La nuit d'aujourd'hui, un bateau de la Garde côtière de l'île de Rhodes, Grèce, lors de sa patrouille dans la zone maritime au large de la côte ouest a remarqué un yacht blanc se déplaçant suspectement au large de la côte, avec des lumières éteintes. Après utilisation continue des signaux lumineux de l'équipage [...]
La nuit d'aujourd'hui, un bateau de la Garde côtière de l'île de Rhodes, Grèce, lors de sa patrouille dans la zone maritime au large de la côte ouest a remarqué un yacht blanc se déplaçant suspectement au large de la côte, avec des lumières éteintes.
Après l'utilisation continue des signaux lumineux de l'équipage de la Tour de Garde côtière afin que le yacht suspect soit arrêté pour être contrôlé, son pilote ne le respectait pas mais ramenait la vitesse en effectuant des manœuvres dangereuses.

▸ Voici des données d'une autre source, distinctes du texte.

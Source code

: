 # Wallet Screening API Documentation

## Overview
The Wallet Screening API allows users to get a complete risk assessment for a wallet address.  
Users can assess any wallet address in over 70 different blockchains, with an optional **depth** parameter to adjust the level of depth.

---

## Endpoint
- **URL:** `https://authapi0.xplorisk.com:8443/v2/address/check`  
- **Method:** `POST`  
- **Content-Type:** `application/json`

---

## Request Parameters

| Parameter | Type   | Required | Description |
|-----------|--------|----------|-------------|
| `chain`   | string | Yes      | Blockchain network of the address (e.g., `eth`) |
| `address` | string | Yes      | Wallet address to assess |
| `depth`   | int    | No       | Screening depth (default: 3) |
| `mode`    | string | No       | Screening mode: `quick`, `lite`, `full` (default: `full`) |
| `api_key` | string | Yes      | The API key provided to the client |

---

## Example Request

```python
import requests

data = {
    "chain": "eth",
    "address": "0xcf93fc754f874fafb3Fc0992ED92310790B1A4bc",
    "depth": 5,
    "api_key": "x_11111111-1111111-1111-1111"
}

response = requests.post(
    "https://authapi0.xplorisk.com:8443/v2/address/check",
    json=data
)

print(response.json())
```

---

La fusillade a été effectuée dans des zones de sécurité, conformément aux règles d'engagement, afin que le yacht s'arrête pour le contrôle. Après avoir été suivi, le yacht s'est déplacé vers la côte turque et est entré dans les eaux territoriales turques avec deux gardes turcs”, a rapporté l'annonce de la marine grecque.
Le même incident est rapporté par les médias turcs, qui accusent la Grèce de tirer et de blesser deux Turcs et un citoyen syrien, rapporte le TCh.
Dans une déclaration aux médias, la Grèce dit que “n'acceptera aucun chantage”, se référant ainsi à l'écrasement du yacht aujourd'hui à minuit: Après une réunion conduite par le Premier ministre Kyriakos Mitsotakis, j'ai demandé la tenue d'une réunion extraordinaire du Conseil des ministres des affaires étrangères sur les provocations à l'élargissement et les activités illégales de la Turquie.
Cette exigence vient à un moment où la Turquie menace clairement la paix et la sécurité en Méditerranée orientale, en Grèce et à Chypre.
Malgré l'engagement de notre pays en faveur du dialogue sur la base des règles du droit international et du droit de la mer, engagement que nous recentrons à nouveau, la Turquie a décidé de reprendre son activité illégale reconnue.
Elle a une fois de plus témoigné que ses déclarations d'intention d'être incluse dans le dialogue étaient inexactes et incohérentes.